START Data supplied

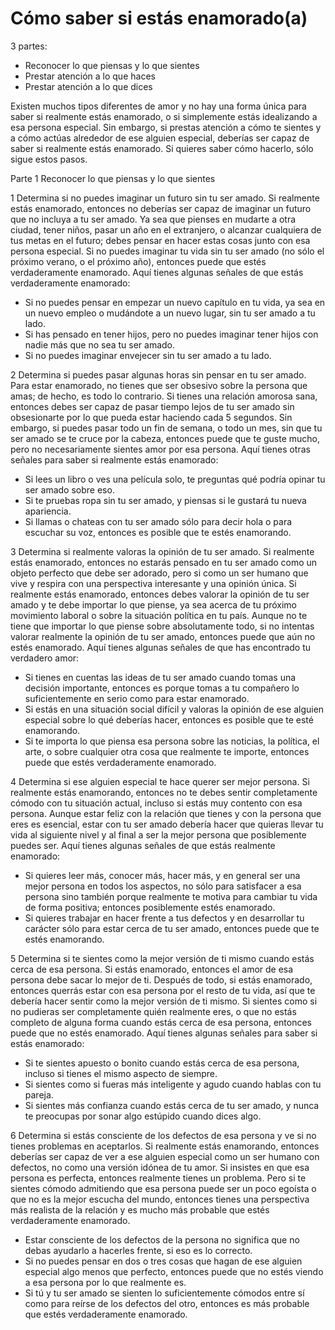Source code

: # Cómo saber si estás enamorado(a)

3 partes:

- Reconocer lo que piensas y lo que sientes
- Prestar atención a lo que haces
- Prestar atención a lo que dices

Existen muchos tipos diferentes de amor y no hay una forma única para saber si realmente estás enamorado, o si simplemente estás idealizando a esa persona especial. Sin embargo, si prestas atención a cómo te sientes y a cómo actúas alrededor de ese alguien especial, deberías ser capaz de saber si realmente estás enamorado. Si quieres saber cómo hacerlo, sólo sigue estos pasos.

Parte
1
Reconocer lo que piensas y lo que sientes

1
Determina si no puedes imaginar un futuro sin tu ser amado. Si realmente estás enamorado, entonces no deberías ser capaz de imaginar un futuro que no incluya a tu ser amado. Ya sea que pienses en mudarte a otra ciudad, tener niños, pasar un año en el extranjero, o alcanzar cualquiera de tus metas en el futuro; debes pensar en hacer estas cosas junto con esa persona especial. Si no puedes imaginar tu vida sin tu ser amado (no sólo el próximo verano, o el próximo año), entonces puede que estés verdaderamente enamorado. Aquí tienes algunas señales de que estás verdaderamente enamorado:

- Si no puedes pensar en empezar un nuevo capítulo en tu vida, ya sea en un nuevo empleo o mudándote a un nuevo lugar, sin tu ser amado a tu lado.
- Si has pensado en tener hijos, pero no puedes imaginar tener hijos con nadie más que no sea tu ser amado.
- Si no puedes imaginar envejecer sin tu ser amado a tu lado.

2
Determina si puedes pasar algunas horas sin pensar en tu ser amado. Para estar enamorado, no tienes que ser obsesivo sobre la persona que amas; de hecho, es todo lo contrario. Si tienes una relación amorosa sana, entonces debes ser capaz de pasar tiempo lejos de tu ser amado sin obsesionarte por lo que pueda estar haciendo cada 5 segundos. Sin embargo, si puedes pasar todo un fin de semana, o todo un mes, sin que tu ser amado se te cruce por la cabeza, entonces puede que te guste mucho, pero no necesariamente sientes amor por esa persona. Aquí tienes otras señales para saber si realmente estás enamorado:

- Si lees un libro o ves una película solo, te preguntas qué podría opinar tu ser amado sobre eso.
- Si te pruebas ropa sin tu ser amado, y piensas si le gustará tu nueva apariencia.
- Si llamas o chateas con tu ser amado sólo para decir hola o para escuchar su voz, entonces es posible que te estés enamorando.

3
Determina si realmente valoras la opinión de tu ser amado. Si realmente estás enamorado, entonces no estarás pensado en tu ser amado como un objeto perfecto que debe ser adorado, pero si como un ser humano que vive y respira con una perspectiva interesante y una opinión única. Si realmente estás enamorado, entonces debes valorar la opinión de tu ser amado y te debe importar lo que piense, ya sea acerca de tu próximo movimiento laboral o sobre la situación política en tu país. Aunque no te tiene que importar lo que piense sobre absolutamente todo, si no intentas valorar realmente la opinión de tu ser amado, entonces puede que aún no estés enamorado. Aquí tienes algunas señales de que has encontrado tu verdadero amor:

- Si tienes en cuentas las ideas de tu ser amado cuando tomas una decisión importante, entonces es porque tomas a tu compañero lo suficientemente en serio como para estar enamorado.
- Si estás en una situación social difícil y valoras la opinión de ese alguien especial sobre lo qué deberías hacer, entonces es posible que te esté enamorando.
- Si te importa lo que piensa esa persona sobre las noticias, la política, el arte, o sobre cualquier otra cosa que realmente te importe, entonces puede que estés verdaderamente enamorado.

4
Determina si ese alguien especial te hace querer ser mejor persona. Si realmente estás enamorando, entonces no te debes sentir completamente cómodo con tu situación actual, incluso si estás muy contento con esa persona. Aunque estar feliz con la relación que tienes y con la persona que eres es esencial, estar con tu ser amado debería hacer que quieras llevar tu vida al siguiente nivel y al final a ser la mejor persona que posiblemente puedes ser. Aquí tienes algunas señales de que estás realmente enamorado:

- Si quieres leer más, conocer más, hacer más, y en general ser una mejor persona en todos los aspectos, no sólo para satisfacer a esa persona sino también porque realmente te motiva para cambiar tu vida de forma positiva; entonces posiblemente estés enamorado.
- Si quieres trabajar en hacer frente a tus defectos y en desarrollar tu carácter sólo para estar cerca de tu ser amado, entonces puede que te estés enamorando.

5
Determina si te sientes como la mejor versión de ti mismo cuando estás cerca de esa persona. Si estás enamorado, entonces el amor de esa persona debe sacar lo mejor de ti. Después de todo, si estás enamorado, entonces querrás estar con esa persona por el resto de tu vida, así que te debería hacer sentir como la mejor versión de ti mismo. Si sientes como si no pudieras ser completamente quién realmente eres, o que no estás completo de alguna forma cuando estás cerca de esa persona, entonces puede que no estés enamorado. Aquí tienes algunas señales para saber si estás enamorado:

- Si te sientes apuesto o bonito cuando estás cerca de esa persona, incluso si tienes el mismo aspecto de siempre.
- Si sientes como si fueras más inteligente y agudo cuando hablas con tu pareja.
- Si sientes más confianza cuando estás cerca de tu ser amado, y nunca te preocupas por sonar algo estúpido cuando dices algo.

6
Determina si estás consciente de los defectos de esa persona y ve si no tienes problemas en aceptarlos. Si realmente estás enamorando, entonces deberías ser capaz de ver a ese alguien especial como un ser humano con defectos, no como una versión idónea de tu amor. Si insistes en que esa persona es perfecta, entonces realmente tienes un problema. Pero si te sientes cómodo admitiendo que esa persona puede ser un poco egoísta o que no es la mejor escucha del mundo, entonces tienes una perspectiva más realista de la relación y es mucho más probable que estés verdaderamente enamorado.

- Estar consciente de los defectos de la persona no significa que no debas ayudarlo a hacerles frente, si eso es lo correcto.
- Si no puedes pensar en dos o tres cosas que hagan de ese alguien especial algo menos que perfecto, entonces puede que no estés viendo a esa persona por lo que realmente es.
- Si tú y tu ser amado se sienten lo suficientemente cómodos entre sí como para reírse de los defectos del otro, entonces es más probable que estés verdaderamente enamorado.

END Data supplied

• Task to carry out:
Extract all lines from the data in which "probable" is found.

• Written solution:
Determina si estás consciente de los defectos de esa persona y ve si no tienes problemas en aceptarlos. Si realmente estás enamorando, entonces deberías ser capaz de ver a ese alguien especial como un ser humano con defectos, no como una versión idónea de tu amor. Si insistes en que esa persona es perfecta, entonces realmente tienes un problema. Pero si te sientes cómodo admitiendo que esa persona puede ser un poco egoísta o que no es la mejor escucha del mundo, entonces tienes una perspectiva más realista de la relación y es mucho más probable que estés verdaderamente enamorado.
- Si tú y tu ser amado se sienten lo suficientemente cómodos entre sí como para reírse de los defectos del otro, entonces es más probable que estés verdaderamente enamorado.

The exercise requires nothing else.